Work request: Keep to one stretch of the data below, the lines from the one with "- Принимает на" up to and including the one with "Код позволяет пользователю", and return that stretch exactly.

Records drawn from a dataset:
· · · · · · ·

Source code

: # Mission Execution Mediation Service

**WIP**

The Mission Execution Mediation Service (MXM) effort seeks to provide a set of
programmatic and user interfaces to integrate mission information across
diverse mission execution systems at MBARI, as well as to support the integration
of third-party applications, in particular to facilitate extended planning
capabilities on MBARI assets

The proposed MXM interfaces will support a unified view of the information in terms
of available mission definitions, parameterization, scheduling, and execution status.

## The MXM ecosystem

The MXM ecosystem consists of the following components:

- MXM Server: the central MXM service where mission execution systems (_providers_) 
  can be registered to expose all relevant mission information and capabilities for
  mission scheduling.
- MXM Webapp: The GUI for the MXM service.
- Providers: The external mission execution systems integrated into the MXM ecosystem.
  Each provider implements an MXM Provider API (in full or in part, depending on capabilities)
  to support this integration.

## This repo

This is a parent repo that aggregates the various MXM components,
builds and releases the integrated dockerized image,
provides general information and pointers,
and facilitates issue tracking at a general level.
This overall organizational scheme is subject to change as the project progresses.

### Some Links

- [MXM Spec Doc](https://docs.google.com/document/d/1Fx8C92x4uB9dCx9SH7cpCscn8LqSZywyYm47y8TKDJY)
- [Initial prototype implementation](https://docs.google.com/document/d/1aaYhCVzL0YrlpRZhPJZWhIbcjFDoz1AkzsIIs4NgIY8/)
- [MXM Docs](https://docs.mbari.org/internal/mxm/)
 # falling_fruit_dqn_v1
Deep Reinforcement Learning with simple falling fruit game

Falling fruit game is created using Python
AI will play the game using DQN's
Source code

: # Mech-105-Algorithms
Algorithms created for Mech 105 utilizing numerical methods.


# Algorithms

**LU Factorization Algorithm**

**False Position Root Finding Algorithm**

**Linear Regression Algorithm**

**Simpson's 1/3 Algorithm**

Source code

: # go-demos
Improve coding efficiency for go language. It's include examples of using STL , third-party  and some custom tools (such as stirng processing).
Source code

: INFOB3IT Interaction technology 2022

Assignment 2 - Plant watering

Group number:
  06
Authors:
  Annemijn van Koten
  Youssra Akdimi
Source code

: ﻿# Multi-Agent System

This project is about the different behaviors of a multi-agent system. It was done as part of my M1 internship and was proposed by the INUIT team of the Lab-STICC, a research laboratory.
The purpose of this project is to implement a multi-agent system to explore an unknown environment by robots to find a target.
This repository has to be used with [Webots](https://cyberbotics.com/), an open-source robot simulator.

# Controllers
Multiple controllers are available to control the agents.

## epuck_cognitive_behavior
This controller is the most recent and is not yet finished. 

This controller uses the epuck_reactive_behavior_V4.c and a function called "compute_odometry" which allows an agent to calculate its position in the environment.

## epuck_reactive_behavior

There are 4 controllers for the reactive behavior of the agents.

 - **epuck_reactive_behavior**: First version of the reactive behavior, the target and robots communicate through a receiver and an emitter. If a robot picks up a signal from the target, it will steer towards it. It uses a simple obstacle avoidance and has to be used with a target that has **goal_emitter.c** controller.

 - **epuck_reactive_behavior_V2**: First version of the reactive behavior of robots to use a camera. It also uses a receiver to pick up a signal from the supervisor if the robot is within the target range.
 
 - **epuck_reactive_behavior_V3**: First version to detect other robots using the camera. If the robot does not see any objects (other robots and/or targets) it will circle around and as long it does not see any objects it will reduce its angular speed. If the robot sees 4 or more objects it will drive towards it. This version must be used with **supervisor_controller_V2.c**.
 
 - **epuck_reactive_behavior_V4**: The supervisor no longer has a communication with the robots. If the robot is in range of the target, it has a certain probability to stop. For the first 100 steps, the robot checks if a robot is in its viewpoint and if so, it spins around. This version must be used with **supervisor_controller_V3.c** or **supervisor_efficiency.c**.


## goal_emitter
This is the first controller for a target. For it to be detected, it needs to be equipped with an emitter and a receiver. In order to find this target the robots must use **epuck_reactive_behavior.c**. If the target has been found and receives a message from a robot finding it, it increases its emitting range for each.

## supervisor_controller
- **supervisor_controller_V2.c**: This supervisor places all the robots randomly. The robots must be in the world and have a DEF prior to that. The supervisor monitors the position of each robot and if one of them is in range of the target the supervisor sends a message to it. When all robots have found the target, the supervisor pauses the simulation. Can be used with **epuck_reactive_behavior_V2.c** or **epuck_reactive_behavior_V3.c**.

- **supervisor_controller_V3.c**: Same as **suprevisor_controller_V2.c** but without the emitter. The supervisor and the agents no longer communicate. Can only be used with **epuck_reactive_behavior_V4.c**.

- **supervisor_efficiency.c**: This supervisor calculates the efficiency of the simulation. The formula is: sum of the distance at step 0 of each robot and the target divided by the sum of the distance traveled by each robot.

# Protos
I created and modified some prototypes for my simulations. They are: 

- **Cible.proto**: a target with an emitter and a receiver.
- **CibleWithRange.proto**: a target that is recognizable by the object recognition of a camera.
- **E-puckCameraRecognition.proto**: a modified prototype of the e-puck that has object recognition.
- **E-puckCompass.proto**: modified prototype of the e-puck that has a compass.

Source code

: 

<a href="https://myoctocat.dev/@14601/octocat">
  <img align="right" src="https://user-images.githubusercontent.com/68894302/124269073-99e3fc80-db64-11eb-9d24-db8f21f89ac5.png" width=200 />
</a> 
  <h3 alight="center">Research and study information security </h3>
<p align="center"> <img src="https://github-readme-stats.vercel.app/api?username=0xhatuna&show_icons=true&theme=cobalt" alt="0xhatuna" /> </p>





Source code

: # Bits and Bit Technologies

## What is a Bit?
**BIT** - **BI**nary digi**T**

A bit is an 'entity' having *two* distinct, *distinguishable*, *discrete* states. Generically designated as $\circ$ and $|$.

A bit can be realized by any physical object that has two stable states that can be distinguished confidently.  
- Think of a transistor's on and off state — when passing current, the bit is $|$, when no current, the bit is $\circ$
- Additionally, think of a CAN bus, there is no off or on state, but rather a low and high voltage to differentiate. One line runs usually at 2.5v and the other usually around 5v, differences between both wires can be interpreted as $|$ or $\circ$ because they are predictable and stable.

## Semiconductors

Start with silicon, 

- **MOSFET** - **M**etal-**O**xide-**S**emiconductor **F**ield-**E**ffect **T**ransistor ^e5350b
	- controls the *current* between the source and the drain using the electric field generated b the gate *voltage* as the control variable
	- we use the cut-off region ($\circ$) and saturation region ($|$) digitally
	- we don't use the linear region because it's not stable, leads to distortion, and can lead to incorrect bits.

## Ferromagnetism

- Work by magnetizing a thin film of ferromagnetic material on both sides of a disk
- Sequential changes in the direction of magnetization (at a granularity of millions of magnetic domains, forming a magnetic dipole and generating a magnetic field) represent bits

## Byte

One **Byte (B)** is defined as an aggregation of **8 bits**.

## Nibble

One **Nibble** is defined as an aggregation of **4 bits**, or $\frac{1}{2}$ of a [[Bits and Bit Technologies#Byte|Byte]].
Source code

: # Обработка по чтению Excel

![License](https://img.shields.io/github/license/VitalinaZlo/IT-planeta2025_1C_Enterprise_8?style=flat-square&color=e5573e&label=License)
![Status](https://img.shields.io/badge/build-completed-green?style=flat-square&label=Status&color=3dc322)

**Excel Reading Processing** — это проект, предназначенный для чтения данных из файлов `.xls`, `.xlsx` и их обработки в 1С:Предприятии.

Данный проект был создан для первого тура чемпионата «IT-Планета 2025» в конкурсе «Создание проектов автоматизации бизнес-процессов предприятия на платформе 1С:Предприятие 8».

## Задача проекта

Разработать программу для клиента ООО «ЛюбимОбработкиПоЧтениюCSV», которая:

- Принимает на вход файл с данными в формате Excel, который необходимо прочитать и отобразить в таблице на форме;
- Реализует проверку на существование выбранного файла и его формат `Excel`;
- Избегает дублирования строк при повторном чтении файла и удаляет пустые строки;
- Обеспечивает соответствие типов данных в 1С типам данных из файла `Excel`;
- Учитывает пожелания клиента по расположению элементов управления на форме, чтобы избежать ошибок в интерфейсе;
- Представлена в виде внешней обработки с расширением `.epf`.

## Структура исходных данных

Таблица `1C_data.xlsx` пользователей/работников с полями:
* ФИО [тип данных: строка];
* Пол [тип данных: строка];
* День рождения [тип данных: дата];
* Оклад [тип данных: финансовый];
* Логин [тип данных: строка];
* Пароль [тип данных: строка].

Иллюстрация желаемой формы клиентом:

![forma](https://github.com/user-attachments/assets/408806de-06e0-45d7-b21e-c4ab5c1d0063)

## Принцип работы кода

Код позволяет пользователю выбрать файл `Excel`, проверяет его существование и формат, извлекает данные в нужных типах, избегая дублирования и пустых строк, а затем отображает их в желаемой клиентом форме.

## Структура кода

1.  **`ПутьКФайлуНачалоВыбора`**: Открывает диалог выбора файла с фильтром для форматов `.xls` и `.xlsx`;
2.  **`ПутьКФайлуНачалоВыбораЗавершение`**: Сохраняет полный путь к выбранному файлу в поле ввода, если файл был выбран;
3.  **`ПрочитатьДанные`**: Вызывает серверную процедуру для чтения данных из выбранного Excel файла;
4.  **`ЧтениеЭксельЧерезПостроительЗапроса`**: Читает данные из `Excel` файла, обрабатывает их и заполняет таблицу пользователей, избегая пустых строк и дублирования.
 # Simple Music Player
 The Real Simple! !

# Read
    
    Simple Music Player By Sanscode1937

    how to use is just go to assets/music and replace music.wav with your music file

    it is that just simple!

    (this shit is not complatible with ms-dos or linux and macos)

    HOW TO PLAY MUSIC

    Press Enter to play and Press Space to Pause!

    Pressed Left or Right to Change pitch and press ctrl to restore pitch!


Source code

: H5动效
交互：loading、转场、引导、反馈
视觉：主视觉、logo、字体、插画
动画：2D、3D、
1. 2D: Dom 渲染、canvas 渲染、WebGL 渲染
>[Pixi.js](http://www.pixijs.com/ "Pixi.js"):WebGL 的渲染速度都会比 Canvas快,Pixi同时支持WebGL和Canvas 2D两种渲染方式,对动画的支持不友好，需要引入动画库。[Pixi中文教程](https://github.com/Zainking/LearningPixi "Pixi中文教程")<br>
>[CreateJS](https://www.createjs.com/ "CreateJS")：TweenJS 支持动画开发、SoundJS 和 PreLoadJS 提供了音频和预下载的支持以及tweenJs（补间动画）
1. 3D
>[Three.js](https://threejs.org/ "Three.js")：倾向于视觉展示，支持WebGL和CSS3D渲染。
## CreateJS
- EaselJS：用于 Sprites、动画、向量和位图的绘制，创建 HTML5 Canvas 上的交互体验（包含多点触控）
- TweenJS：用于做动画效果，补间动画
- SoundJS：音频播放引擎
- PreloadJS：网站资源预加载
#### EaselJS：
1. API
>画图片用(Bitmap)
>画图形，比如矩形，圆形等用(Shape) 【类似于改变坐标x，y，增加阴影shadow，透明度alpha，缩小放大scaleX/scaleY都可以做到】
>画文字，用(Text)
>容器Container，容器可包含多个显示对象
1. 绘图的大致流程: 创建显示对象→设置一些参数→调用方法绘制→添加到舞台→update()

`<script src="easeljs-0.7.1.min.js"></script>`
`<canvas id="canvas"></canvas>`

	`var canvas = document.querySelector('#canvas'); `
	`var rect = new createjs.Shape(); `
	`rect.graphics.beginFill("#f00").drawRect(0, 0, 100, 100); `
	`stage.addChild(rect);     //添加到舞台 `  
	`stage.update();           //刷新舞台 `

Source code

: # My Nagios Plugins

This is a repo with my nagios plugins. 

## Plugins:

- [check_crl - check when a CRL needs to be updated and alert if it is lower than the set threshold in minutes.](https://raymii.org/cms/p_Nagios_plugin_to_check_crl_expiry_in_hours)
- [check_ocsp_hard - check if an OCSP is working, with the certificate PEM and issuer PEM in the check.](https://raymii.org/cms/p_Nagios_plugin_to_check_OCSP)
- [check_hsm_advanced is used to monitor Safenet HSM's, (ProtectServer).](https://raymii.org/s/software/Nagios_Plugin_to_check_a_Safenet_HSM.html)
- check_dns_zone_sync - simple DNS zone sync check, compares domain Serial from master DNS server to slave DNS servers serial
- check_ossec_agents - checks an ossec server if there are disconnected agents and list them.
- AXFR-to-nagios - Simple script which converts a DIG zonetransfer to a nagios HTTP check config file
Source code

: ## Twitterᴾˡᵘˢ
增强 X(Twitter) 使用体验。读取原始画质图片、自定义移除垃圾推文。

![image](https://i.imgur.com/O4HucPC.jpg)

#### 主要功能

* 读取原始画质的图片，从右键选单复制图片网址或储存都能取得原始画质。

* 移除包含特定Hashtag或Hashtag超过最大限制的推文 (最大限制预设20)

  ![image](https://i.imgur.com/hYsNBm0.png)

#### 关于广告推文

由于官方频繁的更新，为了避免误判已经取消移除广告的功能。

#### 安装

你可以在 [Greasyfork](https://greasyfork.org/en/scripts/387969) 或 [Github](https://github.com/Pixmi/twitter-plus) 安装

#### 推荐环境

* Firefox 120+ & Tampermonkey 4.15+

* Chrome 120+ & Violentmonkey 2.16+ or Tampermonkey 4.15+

· · · · · · ·

Answer to the exercise:
- Принимает на вход файл с данными в формате Excel, который необходимо прочитать и отобразить в таблице на форме;
- Реализует проверку на существование выбранного файла и его формат `Excel`;
- Избегает дублирования строк при повторном чтении файла и удаляет пустые строки;
- Обеспечивает соответствие типов данных в 1С типам данных из файла `Excel`;
- Учитывает пожелания клиента по расположению элементов управления на форме, чтобы избежать ошибок в интерфейсе;
- Представлена в виде внешней обработки с расширением `.epf`.

## Структура исходных данных

Таблица `1C_data.xlsx` пользователей/работников с полями:
* ФИО [тип данных: строка];
* Пол [тип данных: строка];
* День рождения [тип данных: дата];
* Оклад [тип данных: финансовый];
* Логин [тип данных: строка];
* Пароль [тип данных: строка].

Иллюстрация желаемой формы клиентом:

![forma](https://github.com/user-attachments/assets/408806de-06e0-45d7-b21e-c4ab5c1d0063)

## Принцип работы кода

Код позволяет пользователю выбрать файл `Excel`, проверяет его существование и формат, извлекает данные в нужных типах, избегая дублирования и пустых строк, а затем отображает их в желаемой клиентом форме.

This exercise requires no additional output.